I - L'affectation aux besoins de la circulation terrestre, critère du domaine public routier
Tant le juge d'appel que le juge de cassation utilisent les articles L. 2111-14 du Code général de la propriété des personnes (N° Lexbase : L4514IQA) et L. 111-1 du Code la voirie routière (N° Lexbase : L8207KG3). Selon ces dispositions, c'est l'affectation aux "besoins de la circulation terrestre" (hors voies ferrées) qui constitue le critère du domaine public routier. Aussi, c'est leur appréciation des faits qui va diverger.

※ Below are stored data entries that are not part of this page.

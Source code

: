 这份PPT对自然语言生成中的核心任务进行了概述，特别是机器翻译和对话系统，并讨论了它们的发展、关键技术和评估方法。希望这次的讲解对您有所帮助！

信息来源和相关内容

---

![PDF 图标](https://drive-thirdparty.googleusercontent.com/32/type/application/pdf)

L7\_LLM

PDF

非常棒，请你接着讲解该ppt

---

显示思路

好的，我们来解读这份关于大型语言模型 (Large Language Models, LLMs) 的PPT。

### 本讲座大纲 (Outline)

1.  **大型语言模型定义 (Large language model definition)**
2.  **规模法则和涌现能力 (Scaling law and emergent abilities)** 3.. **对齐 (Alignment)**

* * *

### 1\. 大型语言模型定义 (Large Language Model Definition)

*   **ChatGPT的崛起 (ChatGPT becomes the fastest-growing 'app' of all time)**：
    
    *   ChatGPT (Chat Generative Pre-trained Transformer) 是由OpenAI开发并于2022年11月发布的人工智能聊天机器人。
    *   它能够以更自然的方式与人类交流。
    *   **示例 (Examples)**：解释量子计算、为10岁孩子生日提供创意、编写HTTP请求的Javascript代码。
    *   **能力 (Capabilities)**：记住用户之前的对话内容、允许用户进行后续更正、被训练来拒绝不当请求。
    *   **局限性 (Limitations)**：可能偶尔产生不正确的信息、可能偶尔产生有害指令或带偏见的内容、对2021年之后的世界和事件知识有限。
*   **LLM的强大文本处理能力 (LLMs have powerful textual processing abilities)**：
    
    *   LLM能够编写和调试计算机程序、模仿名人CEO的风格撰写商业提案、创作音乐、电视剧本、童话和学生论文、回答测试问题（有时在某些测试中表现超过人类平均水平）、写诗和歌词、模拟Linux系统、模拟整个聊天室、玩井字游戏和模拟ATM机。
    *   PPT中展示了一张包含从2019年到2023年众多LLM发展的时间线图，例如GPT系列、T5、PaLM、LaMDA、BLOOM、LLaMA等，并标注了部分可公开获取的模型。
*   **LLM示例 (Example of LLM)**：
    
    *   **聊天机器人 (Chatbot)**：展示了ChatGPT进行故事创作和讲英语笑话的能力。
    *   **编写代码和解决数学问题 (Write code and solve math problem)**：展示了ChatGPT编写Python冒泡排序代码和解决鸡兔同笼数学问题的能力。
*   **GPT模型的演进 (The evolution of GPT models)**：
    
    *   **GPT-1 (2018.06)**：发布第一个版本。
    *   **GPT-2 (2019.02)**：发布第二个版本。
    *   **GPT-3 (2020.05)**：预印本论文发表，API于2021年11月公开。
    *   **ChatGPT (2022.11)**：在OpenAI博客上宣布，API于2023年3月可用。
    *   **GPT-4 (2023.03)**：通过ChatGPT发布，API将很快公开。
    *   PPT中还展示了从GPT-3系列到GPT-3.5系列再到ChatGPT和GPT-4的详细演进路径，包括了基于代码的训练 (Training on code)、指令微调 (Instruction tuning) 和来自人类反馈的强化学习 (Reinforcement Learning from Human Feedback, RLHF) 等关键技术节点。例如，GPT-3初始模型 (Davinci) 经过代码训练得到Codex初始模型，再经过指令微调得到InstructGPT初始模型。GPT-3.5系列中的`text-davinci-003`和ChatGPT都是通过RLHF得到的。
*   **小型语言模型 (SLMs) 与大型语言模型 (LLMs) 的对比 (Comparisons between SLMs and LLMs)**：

A - L'insuffisance de l'accessibilité au public
La cour administrative d'appel relevait d'abord, au soutien de sa qualification, que la parcelle était située dans le prolongement des trottoirs. Elle notait, ensuite, "qu'en dépit d'une planéité imparfaite, elle ne comportait aucun obstacle majeur à la déambulation des piétons". L'accessibilité au public constituait donc, pour elle, un élément concourrant à la qualification d'une affectation à la circulation terrestre.
Or, selon le Conseil d'Etat, cette accessibilité est insuffisante, la cour aurait dû rechercher sur la commune avait affecté la parcelle aux besoins de la circulation terrestre. D'aucune manière la circonstance qu'elle était "accessible au public" ne pouvait suffire à une telle qualification. Il oppose ainsi la volonté d'affectation de la collectivité avec un accès "subi" à la parcelle. Une telle décision doit être mise en parallèle avec les propos de Christine Maugüe, lorsque cette dernière, s'agissant de l'affectation à l'usage direct du public, expliquait qu'une "simple ouverture au public ne saurait certainement se confondre avec une telle affectation" (2).
La jurisprudence va d'ailleurs dans ce sens. La cour administrative d'appel de Nantes a ainsi décidé que la circonstance qu'un terrain non aménagé à cet effet soit utilisé pour le stationnement de véhicules et permette l'accès à la cour commune de plusieurs immeubles ne suffit pas à lui conférer le caractère d'une voie affectée à la circulation générale dépendant du domaine public routier (3). De même, la cour administrative d'appel de Lyon a jugé que le chemin longeant les murs extérieurs d'une église n'était pas affecté à la circulation publique eu égard à la configuration des lieux, l'état d'entretien des parcelles concernées et le mode de desserte des fonds riverains (4). Ou encore, selon la cour administrative d'appel de Marseille, un chemin ne desservant que quelques parcelles et se terminant en impasse aboutissant à un rocher très pentu n'est pas affecté aux besoins de la circulation terrestre (5).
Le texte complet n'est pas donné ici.